# Work to be completed
Start at the line with "த்யுலோக ஸம்பந்தப்பட்ட ரூபமாக" in the records below, stop at the line with "प्रदेशविशेषपरिग्रहो न विरुध्यते।", and return every line in that span exactly, the two end lines included.

Data excerpts
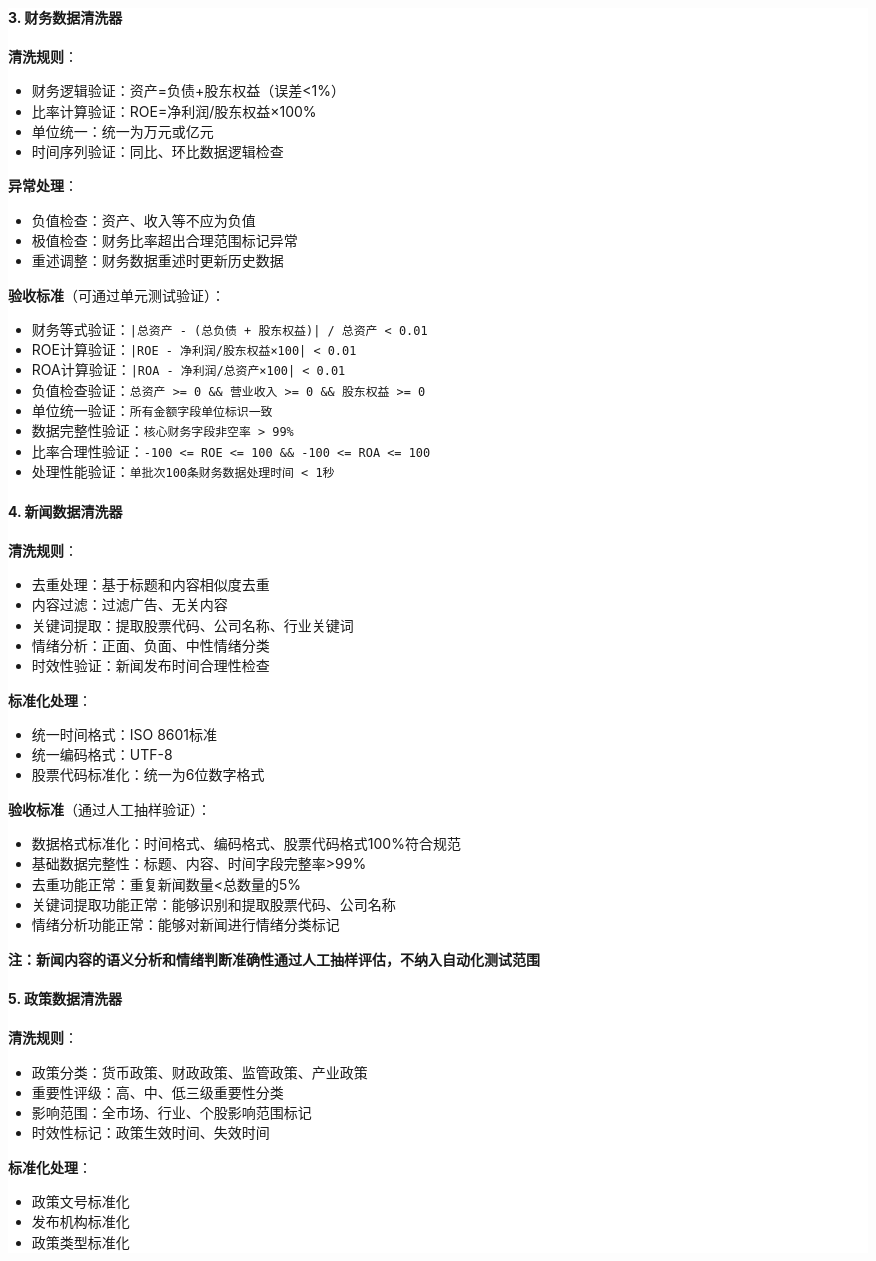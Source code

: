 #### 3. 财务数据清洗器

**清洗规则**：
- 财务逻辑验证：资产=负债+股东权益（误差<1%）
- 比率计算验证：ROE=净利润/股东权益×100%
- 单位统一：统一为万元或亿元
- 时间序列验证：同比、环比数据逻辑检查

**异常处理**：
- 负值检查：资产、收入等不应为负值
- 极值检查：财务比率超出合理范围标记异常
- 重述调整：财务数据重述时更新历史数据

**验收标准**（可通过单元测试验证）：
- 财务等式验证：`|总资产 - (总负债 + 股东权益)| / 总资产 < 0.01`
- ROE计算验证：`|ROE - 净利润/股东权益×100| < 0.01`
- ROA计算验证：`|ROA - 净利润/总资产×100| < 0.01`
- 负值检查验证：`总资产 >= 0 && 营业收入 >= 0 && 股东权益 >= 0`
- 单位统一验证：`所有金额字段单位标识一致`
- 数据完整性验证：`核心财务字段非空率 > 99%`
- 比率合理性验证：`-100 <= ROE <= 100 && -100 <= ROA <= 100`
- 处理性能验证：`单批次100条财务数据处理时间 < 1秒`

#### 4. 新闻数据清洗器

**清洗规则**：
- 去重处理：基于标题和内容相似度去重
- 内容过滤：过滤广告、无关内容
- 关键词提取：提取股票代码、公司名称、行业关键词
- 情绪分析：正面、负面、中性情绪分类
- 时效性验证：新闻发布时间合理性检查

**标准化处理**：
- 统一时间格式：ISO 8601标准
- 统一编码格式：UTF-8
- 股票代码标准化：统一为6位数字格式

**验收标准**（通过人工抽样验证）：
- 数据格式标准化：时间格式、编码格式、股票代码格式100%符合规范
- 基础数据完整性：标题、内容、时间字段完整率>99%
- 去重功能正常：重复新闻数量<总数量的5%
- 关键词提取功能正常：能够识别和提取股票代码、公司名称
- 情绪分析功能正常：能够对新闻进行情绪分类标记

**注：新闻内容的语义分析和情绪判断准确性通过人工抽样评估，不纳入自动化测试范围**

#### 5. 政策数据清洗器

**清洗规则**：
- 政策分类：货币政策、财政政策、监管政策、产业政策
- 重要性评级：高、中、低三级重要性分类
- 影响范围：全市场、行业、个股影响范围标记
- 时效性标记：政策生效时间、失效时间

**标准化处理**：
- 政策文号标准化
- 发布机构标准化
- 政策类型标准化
---
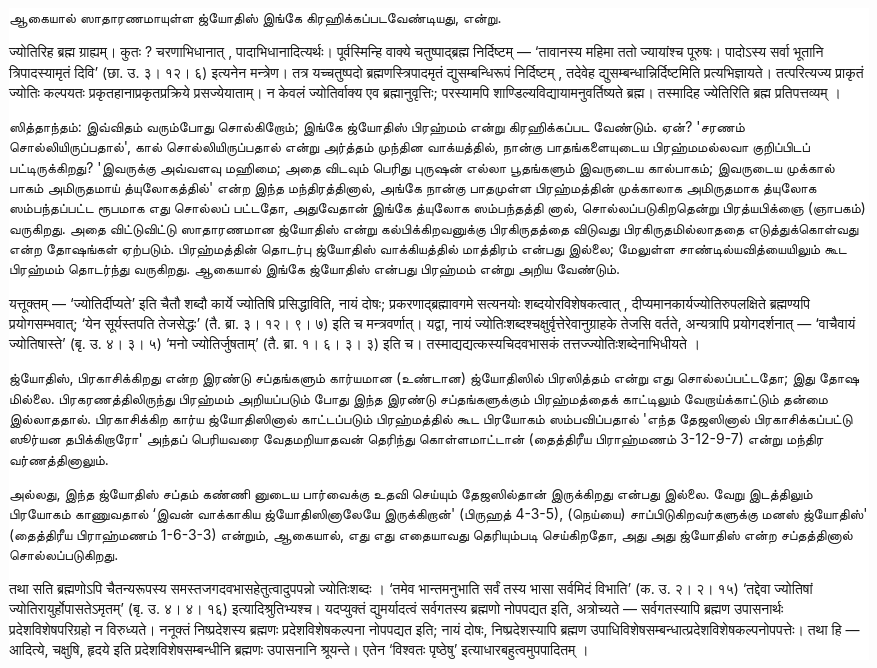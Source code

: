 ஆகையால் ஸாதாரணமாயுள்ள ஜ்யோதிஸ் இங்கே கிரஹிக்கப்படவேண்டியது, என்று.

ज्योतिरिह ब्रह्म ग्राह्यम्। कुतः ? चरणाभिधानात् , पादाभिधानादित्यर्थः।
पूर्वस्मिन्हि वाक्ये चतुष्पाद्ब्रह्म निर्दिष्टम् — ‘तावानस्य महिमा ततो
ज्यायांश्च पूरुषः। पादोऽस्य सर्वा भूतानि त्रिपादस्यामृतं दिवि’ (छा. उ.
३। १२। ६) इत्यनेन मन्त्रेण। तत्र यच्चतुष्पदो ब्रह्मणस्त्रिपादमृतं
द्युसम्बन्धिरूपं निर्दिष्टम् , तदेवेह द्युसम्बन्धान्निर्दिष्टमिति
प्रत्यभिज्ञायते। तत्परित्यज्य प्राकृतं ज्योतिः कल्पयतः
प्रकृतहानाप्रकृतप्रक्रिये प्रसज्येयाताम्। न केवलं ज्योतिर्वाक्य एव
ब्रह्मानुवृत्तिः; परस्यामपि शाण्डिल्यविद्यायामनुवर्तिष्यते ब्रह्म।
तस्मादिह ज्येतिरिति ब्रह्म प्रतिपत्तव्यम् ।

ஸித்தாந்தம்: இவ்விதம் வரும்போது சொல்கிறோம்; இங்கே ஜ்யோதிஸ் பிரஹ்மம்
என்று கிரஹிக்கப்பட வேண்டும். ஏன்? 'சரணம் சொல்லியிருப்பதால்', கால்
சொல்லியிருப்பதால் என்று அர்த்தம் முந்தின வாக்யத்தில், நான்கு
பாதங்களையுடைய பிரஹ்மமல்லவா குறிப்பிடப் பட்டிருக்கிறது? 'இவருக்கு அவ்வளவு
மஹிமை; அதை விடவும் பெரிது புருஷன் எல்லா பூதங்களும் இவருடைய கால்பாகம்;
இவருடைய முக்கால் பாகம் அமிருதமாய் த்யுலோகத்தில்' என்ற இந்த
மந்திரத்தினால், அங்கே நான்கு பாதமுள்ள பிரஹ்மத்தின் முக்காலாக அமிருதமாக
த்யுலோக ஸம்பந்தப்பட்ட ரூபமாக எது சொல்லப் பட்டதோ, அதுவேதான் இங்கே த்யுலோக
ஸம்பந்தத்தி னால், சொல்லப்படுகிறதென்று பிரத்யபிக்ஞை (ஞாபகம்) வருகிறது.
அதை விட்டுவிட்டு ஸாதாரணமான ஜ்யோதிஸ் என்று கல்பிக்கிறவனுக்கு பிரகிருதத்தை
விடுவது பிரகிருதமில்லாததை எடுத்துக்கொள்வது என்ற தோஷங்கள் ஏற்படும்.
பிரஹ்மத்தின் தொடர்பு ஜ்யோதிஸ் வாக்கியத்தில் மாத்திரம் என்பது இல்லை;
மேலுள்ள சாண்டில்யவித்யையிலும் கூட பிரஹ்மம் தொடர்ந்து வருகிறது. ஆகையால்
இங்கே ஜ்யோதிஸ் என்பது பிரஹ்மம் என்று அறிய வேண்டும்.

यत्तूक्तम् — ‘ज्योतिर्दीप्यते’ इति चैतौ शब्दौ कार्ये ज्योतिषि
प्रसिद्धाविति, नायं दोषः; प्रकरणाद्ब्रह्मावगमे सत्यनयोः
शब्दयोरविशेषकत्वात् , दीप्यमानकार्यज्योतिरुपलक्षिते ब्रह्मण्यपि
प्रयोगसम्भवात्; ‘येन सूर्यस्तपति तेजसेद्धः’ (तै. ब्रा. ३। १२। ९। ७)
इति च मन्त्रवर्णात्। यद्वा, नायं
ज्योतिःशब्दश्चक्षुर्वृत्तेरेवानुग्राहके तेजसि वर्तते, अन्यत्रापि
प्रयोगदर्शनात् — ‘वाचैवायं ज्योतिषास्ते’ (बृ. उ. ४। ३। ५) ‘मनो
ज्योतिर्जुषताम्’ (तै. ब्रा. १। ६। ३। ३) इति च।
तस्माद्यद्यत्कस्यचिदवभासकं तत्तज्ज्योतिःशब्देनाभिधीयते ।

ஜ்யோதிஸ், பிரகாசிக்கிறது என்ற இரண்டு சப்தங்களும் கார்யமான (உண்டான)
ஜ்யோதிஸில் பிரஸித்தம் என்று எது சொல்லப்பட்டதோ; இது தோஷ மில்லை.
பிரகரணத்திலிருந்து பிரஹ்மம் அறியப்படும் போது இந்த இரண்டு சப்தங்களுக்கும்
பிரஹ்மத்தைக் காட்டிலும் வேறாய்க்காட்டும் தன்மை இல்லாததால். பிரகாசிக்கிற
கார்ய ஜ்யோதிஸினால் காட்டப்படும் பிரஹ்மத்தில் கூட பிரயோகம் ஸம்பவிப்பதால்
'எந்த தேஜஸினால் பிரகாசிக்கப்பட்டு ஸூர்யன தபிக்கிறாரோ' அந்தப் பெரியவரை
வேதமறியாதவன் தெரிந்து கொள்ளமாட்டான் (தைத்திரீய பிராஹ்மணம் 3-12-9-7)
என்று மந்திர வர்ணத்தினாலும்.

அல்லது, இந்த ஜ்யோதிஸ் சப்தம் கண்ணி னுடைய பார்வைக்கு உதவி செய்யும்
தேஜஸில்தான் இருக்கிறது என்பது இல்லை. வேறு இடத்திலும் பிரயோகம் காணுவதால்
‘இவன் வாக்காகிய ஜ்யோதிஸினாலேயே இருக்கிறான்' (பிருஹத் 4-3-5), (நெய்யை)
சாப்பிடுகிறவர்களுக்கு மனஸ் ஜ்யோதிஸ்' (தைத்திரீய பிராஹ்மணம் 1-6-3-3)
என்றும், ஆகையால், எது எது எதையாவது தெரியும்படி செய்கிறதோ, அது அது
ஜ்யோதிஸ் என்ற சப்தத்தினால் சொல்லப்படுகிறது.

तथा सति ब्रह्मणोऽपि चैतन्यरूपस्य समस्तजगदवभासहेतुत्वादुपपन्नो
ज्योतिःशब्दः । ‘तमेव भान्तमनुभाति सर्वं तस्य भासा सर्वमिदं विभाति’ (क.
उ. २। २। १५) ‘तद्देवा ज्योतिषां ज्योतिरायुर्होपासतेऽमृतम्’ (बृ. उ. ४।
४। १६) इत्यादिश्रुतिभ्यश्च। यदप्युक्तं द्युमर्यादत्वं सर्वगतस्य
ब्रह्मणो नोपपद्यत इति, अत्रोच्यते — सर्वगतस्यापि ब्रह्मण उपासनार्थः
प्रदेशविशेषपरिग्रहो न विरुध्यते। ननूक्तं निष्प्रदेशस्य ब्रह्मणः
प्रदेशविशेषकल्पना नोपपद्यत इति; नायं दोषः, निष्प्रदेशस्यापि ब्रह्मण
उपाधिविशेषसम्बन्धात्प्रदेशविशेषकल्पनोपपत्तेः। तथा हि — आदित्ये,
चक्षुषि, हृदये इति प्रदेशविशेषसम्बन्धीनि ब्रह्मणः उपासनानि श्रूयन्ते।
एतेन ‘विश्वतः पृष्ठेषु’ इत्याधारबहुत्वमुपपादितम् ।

# Solution
த்யுலோக ஸம்பந்தப்பட்ட ரூபமாக எது சொல்லப் பட்டதோ, அதுவேதான் இங்கே த்யுலோக
ஸம்பந்தத்தி னால், சொல்லப்படுகிறதென்று பிரத்யபிக்ஞை (ஞாபகம்) வருகிறது.
அதை விட்டுவிட்டு ஸாதாரணமான ஜ்யோதிஸ் என்று கல்பிக்கிறவனுக்கு பிரகிருதத்தை
விடுவது பிரகிருதமில்லாததை எடுத்துக்கொள்வது என்ற தோஷங்கள் ஏற்படும்.
பிரஹ்மத்தின் தொடர்பு ஜ்யோதிஸ் வாக்கியத்தில் மாத்திரம் என்பது இல்லை;
மேலுள்ள சாண்டில்யவித்யையிலும் கூட பிரஹ்மம் தொடர்ந்து வருகிறது. ஆகையால்
இங்கே ஜ்யோதிஸ் என்பது பிரஹ்மம் என்று அறிய வேண்டும்.

यत्तूक्तम् — ‘ज्योतिर्दीप्यते’ इति चैतौ शब्दौ कार्ये ज्योतिषि
प्रसिद्धाविति, नायं दोषः; प्रकरणाद्ब्रह्मावगमे सत्यनयोः
शब्दयोरविशेषकत्वात् , दीप्यमानकार्यज्योतिरुपलक्षिते ब्रह्मण्यपि
प्रयोगसम्भवात्; ‘येन सूर्यस्तपति तेजसेद्धः’ (तै. ब्रा. ३। १२। ९। ७)
इति च मन्त्रवर्णात्। यद्वा, नायं
ज्योतिःशब्दश्चक्षुर्वृत्तेरेवानुग्राहके तेजसि वर्तते, अन्यत्रापि
प्रयोगदर्शनात् — ‘वाचैवायं ज्योतिषास्ते’ (बृ. उ. ४। ३। ५) ‘मनो
ज्योतिर्जुषताम्’ (तै. ब्रा. १। ६। ३। ३) इति च।
तस्माद्यद्यत्कस्यचिदवभासकं तत्तज्ज्योतिःशब्देनाभिधीयते ।

ஜ்யோதிஸ், பிரகாசிக்கிறது என்ற இரண்டு சப்தங்களும் கார்யமான (உண்டான)
ஜ்யோதிஸில் பிரஸித்தம் என்று எது சொல்லப்பட்டதோ; இது தோஷ மில்லை.
பிரகரணத்திலிருந்து பிரஹ்மம் அறியப்படும் போது இந்த இரண்டு சப்தங்களுக்கும்
பிரஹ்மத்தைக் காட்டிலும் வேறாய்க்காட்டும் தன்மை இல்லாததால். பிரகாசிக்கிற
கார்ய ஜ்யோதிஸினால் காட்டப்படும் பிரஹ்மத்தில் கூட பிரயோகம் ஸம்பவிப்பதால்
'எந்த தேஜஸினால் பிரகாசிக்கப்பட்டு ஸூர்யன தபிக்கிறாரோ' அந்தப் பெரியவரை
வேதமறியாதவன் தெரிந்து கொள்ளமாட்டான் (தைத்திரீய பிராஹ்மணம் 3-12-9-7)
என்று மந்திர வர்ணத்தினாலும்.

அல்லது, இந்த ஜ்யோதிஸ் சப்தம் கண்ணி னுடைய பார்வைக்கு உதவி செய்யும்
தேஜஸில்தான் இருக்கிறது என்பது இல்லை. வேறு இடத்திலும் பிரயோகம் காணுவதால்
‘இவன் வாக்காகிய ஜ்யோதிஸினாலேயே இருக்கிறான்' (பிருஹத் 4-3-5), (நெய்யை)
சாப்பிடுகிறவர்களுக்கு மனஸ் ஜ்யோதிஸ்' (தைத்திரீய பிராஹ்மணம் 1-6-3-3)
என்றும், ஆகையால், எது எது எதையாவது தெரியும்படி செய்கிறதோ, அது அது
ஜ்யோதிஸ் என்ற சப்தத்தினால் சொல்லப்படுகிறது.

तथा सति ब्रह्मणोऽपि चैतन्यरूपस्य समस्तजगदवभासहेतुत्वादुपपन्नो
ज्योतिःशब्दः । ‘तमेव भान्तमनुभाति सर्वं तस्य भासा सर्वमिदं विभाति’ (क.
उ. २। २। १५) ‘तद्देवा ज्योतिषां ज्योतिरायुर्होपासतेऽमृतम्’ (बृ. उ. ४।
४। १६) इत्यादिश्रुतिभ्यश्च। यदप्युक्तं द्युमर्यादत्वं सर्वगतस्य
ब्रह्मणो नोपपद्यत इति, अत्रोच्यते — सर्वगतस्यापि ब्रह्मण उपासनार्थः
प्रदेशविशेषपरिग्रहो न विरुध्यते। ननूक्तं निष्प्रदेशस्य ब्रह्मणः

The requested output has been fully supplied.